▸ **TASK TO COMPLETE**: The result should be an exact copy of the data, free of pictures.

Stored data entries:
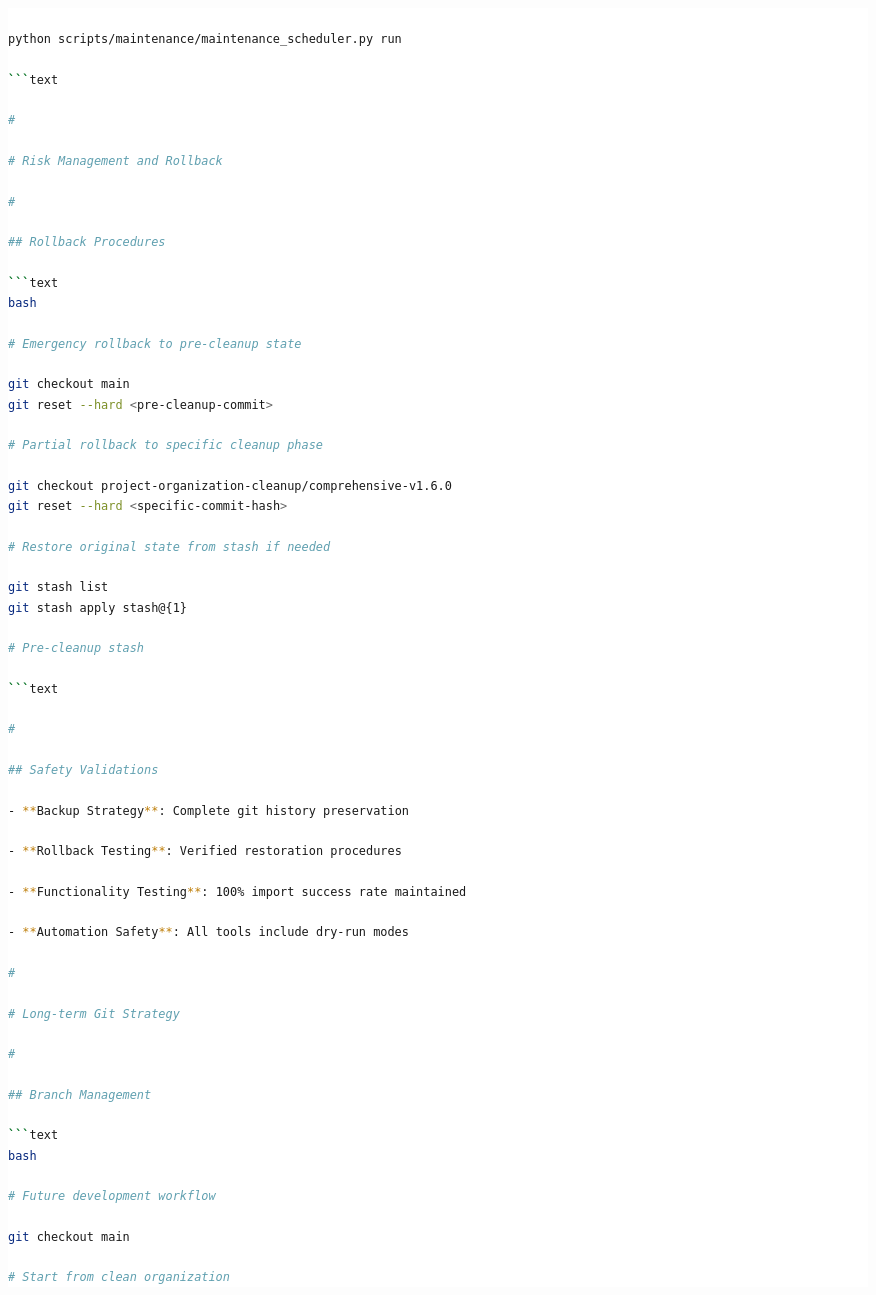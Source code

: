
 ```bash

python scripts/maintenance/maintenance_scheduler.py run

```text

#

# Risk Management and Rollback

#

## Rollback Procedures

```text
bash

# Emergency rollback to pre-cleanup state

git checkout main
git reset --hard <pre-cleanup-commit>

# Partial rollback to specific cleanup phase

git checkout project-organization-cleanup/comprehensive-v1.6.0
git reset --hard <specific-commit-hash>

# Restore original state from stash if needed

git stash list
git stash apply stash@{1}  

# Pre-cleanup stash

```text

#

## Safety Validations

- **Backup Strategy**: Complete git history preservation

- **Rollback Testing**: Verified restoration procedures

- **Functionality Testing**: 100% import success rate maintained

- **Automation Safety**: All tools include dry-run modes

#

# Long-term Git Strategy

#

## Branch Management

```text
bash

# Future development workflow

git checkout main                    

# Start from clean organization

```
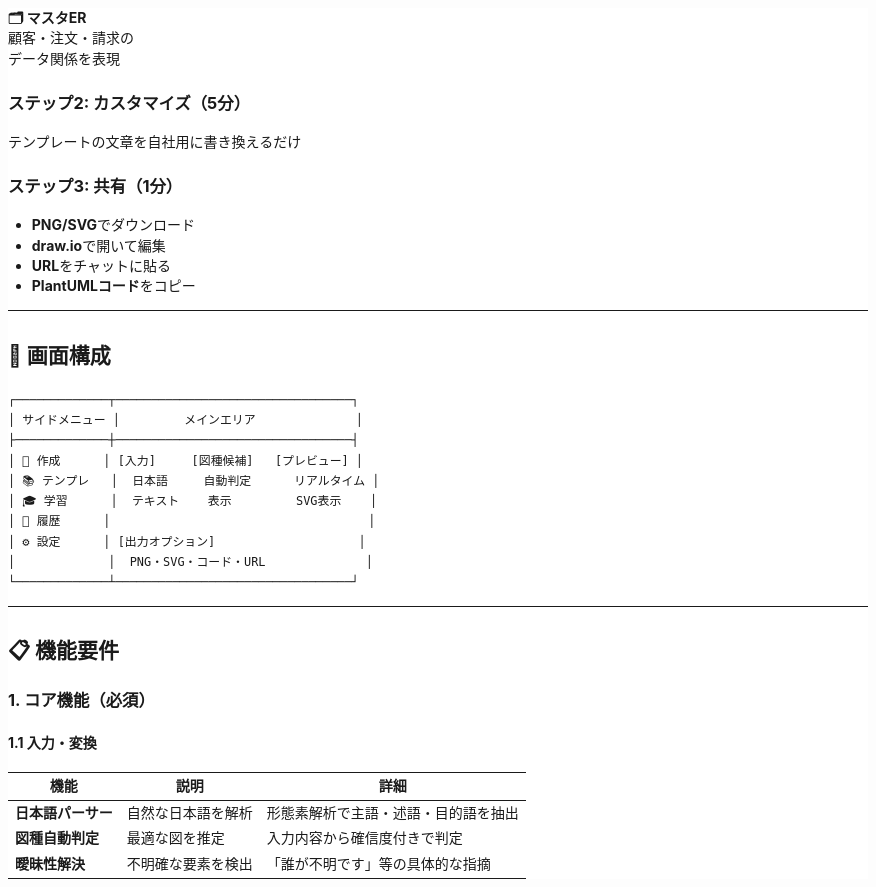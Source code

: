 </td>
<td width="33%">

**🗂️ マスタER**  
顧客・注文・請求の  
データ関係を表現

</td>
</tr>
</table>

### ステップ2: カスタマイズ（5分）
テンプレートの文章を自社用に書き換えるだけ

### ステップ3: 共有（1分）
- **PNG/SVG**でダウンロード
- **draw.io**で開いて編集
- **URL**をチャットに貼る
- **PlantUMLコード**をコピー

---

## 🎨 画面構成

```
┌─────────────┬─────────────────────────────────┐
│ サイドメニュー │         メインエリア              │
├─────────────┼─────────────────────────────────┤
│ 📝 作成      │ [入力]     [図種候補]   [プレビュー] │
│ 📚 テンプレ   │  日本語     自動判定      リアルタイム │
│ 🎓 学習      │  テキスト    表示         SVG表示    │
│ 📜 履歴      │                                    │
│ ⚙️ 設定      │ [出力オプション]                    │
│             │  PNG・SVG・コード・URL              │
└─────────────┴─────────────────────────────────┘
```

---

## 📋 機能要件

### 1. コア機能（必須）

#### 1.1 入力・変換
| 機能 | 説明 | 詳細 |
|------|------|------|
| **日本語パーサー** | 自然な日本語を解析 | 形態素解析で主語・述語・目的語を抽出 |
| **図種自動判定** | 最適な図を推定 | 入力内容から確信度付きで判定 |
| **曖昧性解決** | 不明確な要素を検出 | 「誰が不明です」等の具体的な指摘 |
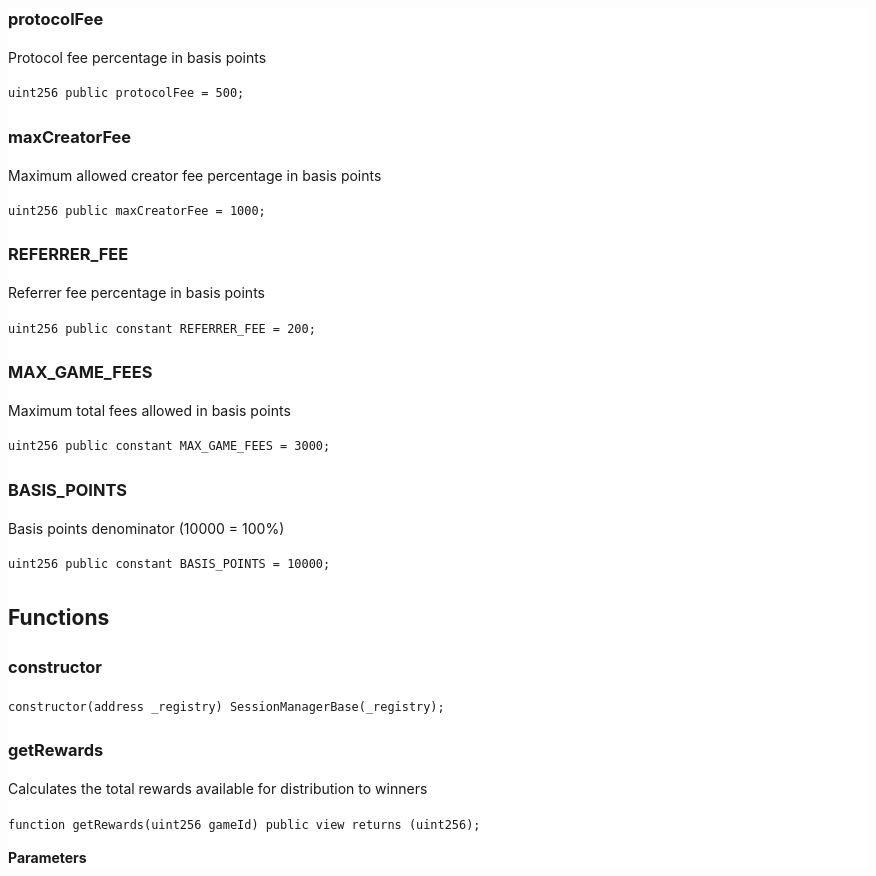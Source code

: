 
### protocolFee
Protocol fee percentage in basis points


```solidity
uint256 public protocolFee = 500;
```


### maxCreatorFee
Maximum allowed creator fee percentage in basis points


```solidity
uint256 public maxCreatorFee = 1000;
```


### REFERRER_FEE
Referrer fee percentage in basis points


```solidity
uint256 public constant REFERRER_FEE = 200;
```


### MAX_GAME_FEES
Maximum total fees allowed in basis points


```solidity
uint256 public constant MAX_GAME_FEES = 3000;
```


### BASIS_POINTS
Basis points denominator (10000 = 100%)


```solidity
uint256 public constant BASIS_POINTS = 10000;
```


## Functions
### constructor


```solidity
constructor(address _registry) SessionManagerBase(_registry);
```

### getRewards

Calculates the total rewards available for distribution to winners


```solidity
function getRewards(uint256 gameId) public view returns (uint256);
```
**Parameters**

▸ **OUTPUT BELOW**:
Source code

:
 ```bash

python scripts/maintenance/maintenance_scheduler.py run

```text

#

# Risk Management and Rollback

#

## Rollback Procedures

```text
bash

# Emergency rollback to pre-cleanup state

git checkout main
git reset --hard <pre-cleanup-commit>

# Partial rollback to specific cleanup phase

git checkout project-organization-cleanup/comprehensive-v1.6.0
git reset --hard <specific-commit-hash>

# Restore original state from stash if needed

git stash list
git stash apply stash@{1}  

# Pre-cleanup stash

```text

#

## Safety Validations

- **Backup Strategy**: Complete git history preservation

- **Rollback Testing**: Verified restoration procedures

- **Functionality Testing**: 100% import success rate maintained

- **Automation Safety**: All tools include dry-run modes

#

# Long-term Git Strategy

#

## Branch Management

```text
bash

# Future development workflow

git checkout main                    

# Start from clean organization

```
Source code

: </td>
<td width="33%">

**🗂️ マスタER**  
顧客・注文・請求の  
データ関係を表現

</td>
</tr>
</table>

### ステップ2: カスタマイズ（5分）
テンプレートの文章を自社用に書き換えるだけ

### ステップ3: 共有（1分）
- **PNG/SVG**でダウンロード
- **draw.io**で開いて編集
- **URL**をチャットに貼る
- **PlantUMLコード**をコピー

---

## 🎨 画面構成

```
┌─────────────┬─────────────────────────────────┐
│ サイドメニュー │         メインエリア              │
├─────────────┼─────────────────────────────────┤
│ 📝 作成      │ [入力]     [図種候補]   [プレビュー] │
│ 📚 テンプレ   │  日本語     自動判定      リアルタイム │
│ 🎓 学習      │  テキスト    表示         SVG表示    │
│ 📜 履歴      │                                    │
│ ⚙️ 設定      │ [出力オプション]                    │
│             │  PNG・SVG・コード・URL              │
└─────────────┴─────────────────────────────────┘
```

---

## 📋 機能要件

### 1. コア機能（必須）

#### 1.1 入力・変換
| 機能 | 説明 | 詳細 |
|------|------|------|
| **日本語パーサー** | 自然な日本語を解析 | 形態素解析で主語・述語・目的語を抽出 |
| **図種自動判定** | 最適な図を推定 | 入力内容から確信度付きで判定 |
| **曖昧性解決** | 不明確な要素を検出 | 「誰が不明です」等の具体的な指摘 |
Source code

: 
### protocolFee
Protocol fee percentage in basis points


```solidity
uint256 public protocolFee = 500;
```


### maxCreatorFee
Maximum allowed creator fee percentage in basis points


```solidity
uint256 public maxCreatorFee = 1000;
```


### REFERRER_FEE
Referrer fee percentage in basis points


```solidity
uint256 public constant REFERRER_FEE = 200;
```


### MAX_GAME_FEES
Maximum total fees allowed in basis points


```solidity
uint256 public constant MAX_GAME_FEES = 3000;
```


### BASIS_POINTS
Basis points denominator (10000 = 100%)


```solidity
uint256 public constant BASIS_POINTS = 10000;
```


## Functions
### constructor


```solidity
constructor(address _registry) SessionManagerBase(_registry);
```

### getRewards

Calculates the total rewards available for distribution to winners


```solidity
function getRewards(uint256 gameId) public view returns (uint256);
```
**Parameters**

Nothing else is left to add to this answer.